Prompt: In the records that follow, find each line containing "yCounter" and copy it.

Dataset entries:
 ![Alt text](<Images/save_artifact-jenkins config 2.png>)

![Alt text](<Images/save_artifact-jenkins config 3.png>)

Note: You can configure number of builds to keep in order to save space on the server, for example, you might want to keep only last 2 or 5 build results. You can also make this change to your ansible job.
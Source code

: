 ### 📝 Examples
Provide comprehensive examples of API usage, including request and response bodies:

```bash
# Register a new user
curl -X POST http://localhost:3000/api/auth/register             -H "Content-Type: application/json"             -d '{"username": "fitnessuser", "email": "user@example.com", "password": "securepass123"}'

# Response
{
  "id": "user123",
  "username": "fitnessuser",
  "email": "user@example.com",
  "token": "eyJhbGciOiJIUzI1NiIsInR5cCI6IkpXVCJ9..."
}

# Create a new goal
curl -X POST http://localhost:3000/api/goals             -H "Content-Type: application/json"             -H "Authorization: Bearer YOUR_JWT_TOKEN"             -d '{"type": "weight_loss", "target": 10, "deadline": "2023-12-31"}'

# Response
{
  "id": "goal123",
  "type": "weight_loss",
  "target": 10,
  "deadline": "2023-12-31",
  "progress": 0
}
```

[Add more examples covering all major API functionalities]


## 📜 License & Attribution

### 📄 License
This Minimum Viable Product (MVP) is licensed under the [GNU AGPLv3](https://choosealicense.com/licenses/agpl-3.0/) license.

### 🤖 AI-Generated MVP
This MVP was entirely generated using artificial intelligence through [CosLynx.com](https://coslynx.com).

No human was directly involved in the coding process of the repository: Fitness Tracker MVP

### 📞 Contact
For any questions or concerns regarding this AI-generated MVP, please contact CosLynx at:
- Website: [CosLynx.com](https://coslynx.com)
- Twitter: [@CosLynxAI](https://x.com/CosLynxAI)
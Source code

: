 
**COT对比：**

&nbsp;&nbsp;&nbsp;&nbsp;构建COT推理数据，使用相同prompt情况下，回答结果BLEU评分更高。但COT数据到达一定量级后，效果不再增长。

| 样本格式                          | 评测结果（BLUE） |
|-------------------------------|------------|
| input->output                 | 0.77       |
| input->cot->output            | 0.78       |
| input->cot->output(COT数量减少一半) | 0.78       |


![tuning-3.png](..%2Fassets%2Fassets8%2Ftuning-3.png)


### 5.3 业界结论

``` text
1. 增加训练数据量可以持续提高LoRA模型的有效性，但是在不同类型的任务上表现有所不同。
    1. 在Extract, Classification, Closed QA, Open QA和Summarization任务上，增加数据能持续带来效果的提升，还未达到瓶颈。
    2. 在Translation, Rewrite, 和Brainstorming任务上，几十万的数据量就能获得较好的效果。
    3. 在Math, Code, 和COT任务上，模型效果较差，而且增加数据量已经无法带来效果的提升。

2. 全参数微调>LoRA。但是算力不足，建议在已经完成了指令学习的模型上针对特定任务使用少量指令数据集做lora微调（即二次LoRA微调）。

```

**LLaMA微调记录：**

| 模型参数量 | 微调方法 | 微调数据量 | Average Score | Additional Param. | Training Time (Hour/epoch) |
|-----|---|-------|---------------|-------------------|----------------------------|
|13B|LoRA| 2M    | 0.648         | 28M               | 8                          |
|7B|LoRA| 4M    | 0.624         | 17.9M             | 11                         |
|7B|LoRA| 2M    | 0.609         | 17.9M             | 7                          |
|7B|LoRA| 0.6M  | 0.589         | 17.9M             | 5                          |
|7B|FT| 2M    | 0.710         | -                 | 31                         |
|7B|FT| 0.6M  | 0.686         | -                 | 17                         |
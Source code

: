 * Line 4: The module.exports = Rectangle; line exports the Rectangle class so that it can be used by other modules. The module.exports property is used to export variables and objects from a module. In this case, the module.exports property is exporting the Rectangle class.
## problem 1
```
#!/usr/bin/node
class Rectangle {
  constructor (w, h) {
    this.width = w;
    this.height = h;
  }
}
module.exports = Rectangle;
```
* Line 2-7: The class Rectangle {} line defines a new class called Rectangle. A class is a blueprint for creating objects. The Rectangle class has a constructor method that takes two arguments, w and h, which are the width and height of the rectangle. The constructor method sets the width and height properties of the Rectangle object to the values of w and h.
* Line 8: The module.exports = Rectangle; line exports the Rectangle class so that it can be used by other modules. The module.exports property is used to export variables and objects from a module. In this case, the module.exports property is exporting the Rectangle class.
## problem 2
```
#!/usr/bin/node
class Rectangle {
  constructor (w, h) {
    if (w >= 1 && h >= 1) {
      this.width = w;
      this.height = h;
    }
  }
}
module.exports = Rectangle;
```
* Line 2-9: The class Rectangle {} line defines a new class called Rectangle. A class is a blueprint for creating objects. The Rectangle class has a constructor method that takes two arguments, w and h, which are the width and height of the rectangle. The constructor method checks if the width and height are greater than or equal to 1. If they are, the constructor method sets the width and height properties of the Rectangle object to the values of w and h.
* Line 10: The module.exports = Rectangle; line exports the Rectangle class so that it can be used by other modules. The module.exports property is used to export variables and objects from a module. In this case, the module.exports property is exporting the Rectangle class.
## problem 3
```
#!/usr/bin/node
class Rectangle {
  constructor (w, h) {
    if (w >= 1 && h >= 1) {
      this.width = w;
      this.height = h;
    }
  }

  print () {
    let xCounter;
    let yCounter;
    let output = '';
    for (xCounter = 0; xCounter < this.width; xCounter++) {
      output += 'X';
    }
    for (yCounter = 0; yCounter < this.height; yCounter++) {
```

Solution to the exercise:
    let yCounter;
    for (yCounter = 0; yCounter < this.height; yCounter++) {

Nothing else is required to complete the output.